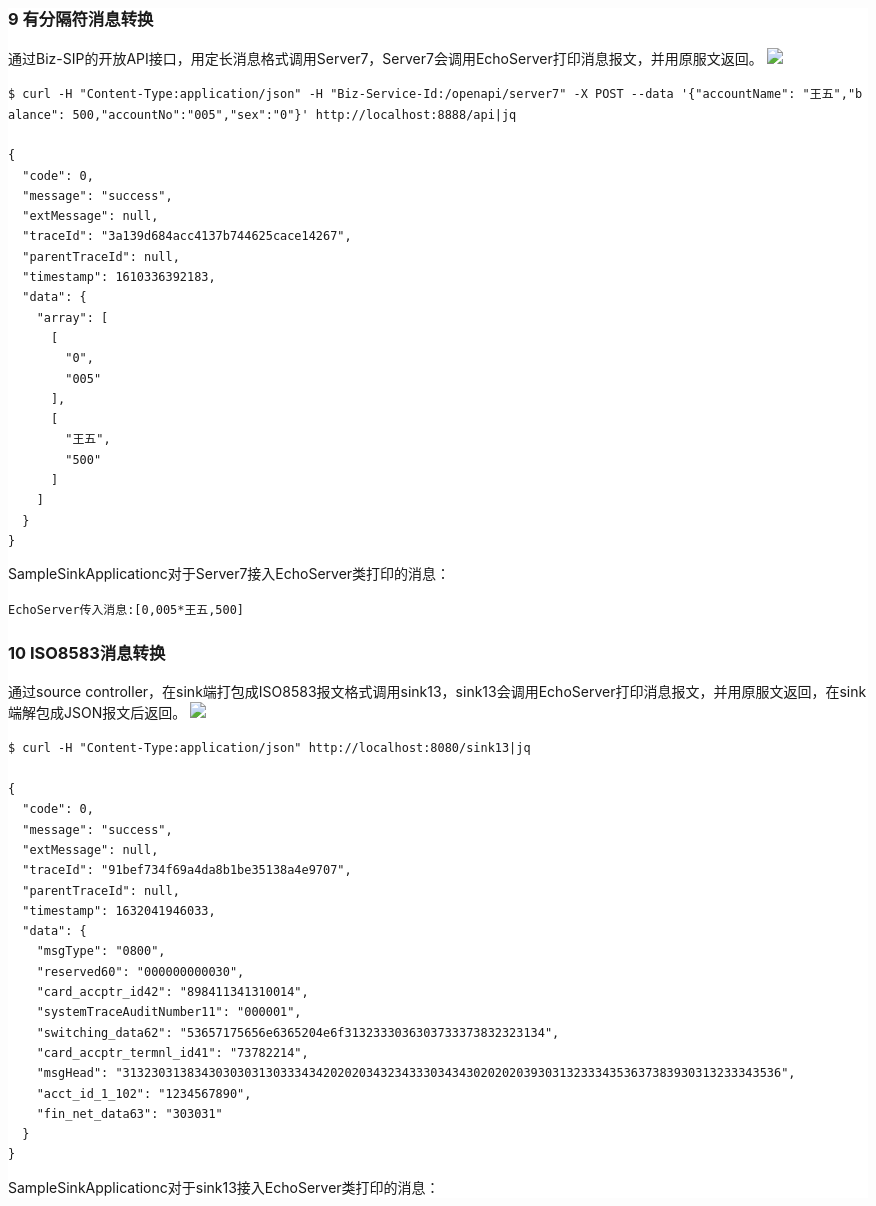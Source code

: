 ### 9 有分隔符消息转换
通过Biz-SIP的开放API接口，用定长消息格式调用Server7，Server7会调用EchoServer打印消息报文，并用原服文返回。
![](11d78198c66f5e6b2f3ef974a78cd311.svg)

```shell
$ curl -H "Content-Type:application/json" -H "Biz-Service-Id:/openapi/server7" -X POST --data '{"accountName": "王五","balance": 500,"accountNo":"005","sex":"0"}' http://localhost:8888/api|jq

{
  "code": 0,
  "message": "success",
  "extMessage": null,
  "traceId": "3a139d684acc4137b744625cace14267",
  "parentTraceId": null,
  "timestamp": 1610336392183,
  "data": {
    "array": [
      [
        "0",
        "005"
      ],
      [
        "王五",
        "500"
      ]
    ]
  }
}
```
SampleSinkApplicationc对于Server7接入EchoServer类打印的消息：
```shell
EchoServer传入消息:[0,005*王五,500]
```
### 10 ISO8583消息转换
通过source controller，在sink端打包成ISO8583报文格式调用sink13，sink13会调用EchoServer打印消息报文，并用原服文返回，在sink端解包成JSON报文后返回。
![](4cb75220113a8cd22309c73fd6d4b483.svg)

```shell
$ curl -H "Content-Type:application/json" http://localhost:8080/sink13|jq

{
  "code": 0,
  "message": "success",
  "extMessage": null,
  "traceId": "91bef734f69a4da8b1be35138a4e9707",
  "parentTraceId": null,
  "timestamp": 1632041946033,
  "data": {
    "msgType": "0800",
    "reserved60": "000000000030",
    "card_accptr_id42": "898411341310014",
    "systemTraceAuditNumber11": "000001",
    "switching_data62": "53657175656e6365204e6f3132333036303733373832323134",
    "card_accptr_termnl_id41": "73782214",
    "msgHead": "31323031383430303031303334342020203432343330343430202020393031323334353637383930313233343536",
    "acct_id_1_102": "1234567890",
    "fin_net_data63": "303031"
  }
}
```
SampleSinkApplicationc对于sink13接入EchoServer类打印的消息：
---
Output each record above word for word, leaving out images.

Source code

: ### 9 有分隔符消息转换
通过Biz-SIP的开放API接口，用定长消息格式调用Server7，Server7会调用EchoServer打印消息报文，并用原服文返回。
![](11d78198c66f5e6b2f3ef974a78cd311.svg)

```shell
$ curl -H "Content-Type:application/json" -H "Biz-Service-Id:/openapi/server7" -X POST --data '{"accountName": "王五","balance": 500,"accountNo":"005","sex":"0"}' http://localhost:8888/api|jq

{
  "code": 0,
  "message": "success",
  "extMessage": null,
  "traceId": "3a139d684acc4137b744625cace14267",
  "parentTraceId": null,
  "timestamp": 1610336392183,
  "data": {
    "array": [
      [
        "0",
        "005"
      ],
      [
        "王五",
        "500"
      ]
    ]
  }
}
```
SampleSinkApplicationc对于Server7接入EchoServer类打印的消息：
```shell
EchoServer传入消息:[0,005*王五,500]
```
### 10 ISO8583消息转换
通过source controller，在sink端打包成ISO8583报文格式调用sink13，sink13会调用EchoServer打印消息报文，并用原服文返回，在sink端解包成JSON报文后返回。
![](4cb75220113a8cd22309c73fd6d4b483.svg)

```shell
$ curl -H "Content-Type:application/json" http://localhost:8080/sink13|jq

{
  "code": 0,
  "message": "success",
  "extMessage": null,
  "traceId": "91bef734f69a4da8b1be35138a4e9707",
  "parentTraceId": null,
  "timestamp": 1632041946033,
  "data": {
    "msgType": "0800",
    "reserved60": "000000000030",
    "card_accptr_id42": "898411341310014",
    "systemTraceAuditNumber11": "000001",
    "switching_data62": "53657175656e6365204e6f3132333036303733373832323134",
    "card_accptr_termnl_id41": "73782214",
    "msgHead": "31323031383430303031303334342020203432343330343430202020393031323334353637383930313233343536",
    "acct_id_1_102": "1234567890",
    "fin_net_data63": "303031"
  }
}
```
SampleSinkApplicationc对于sink13接入EchoServer类打印的消息：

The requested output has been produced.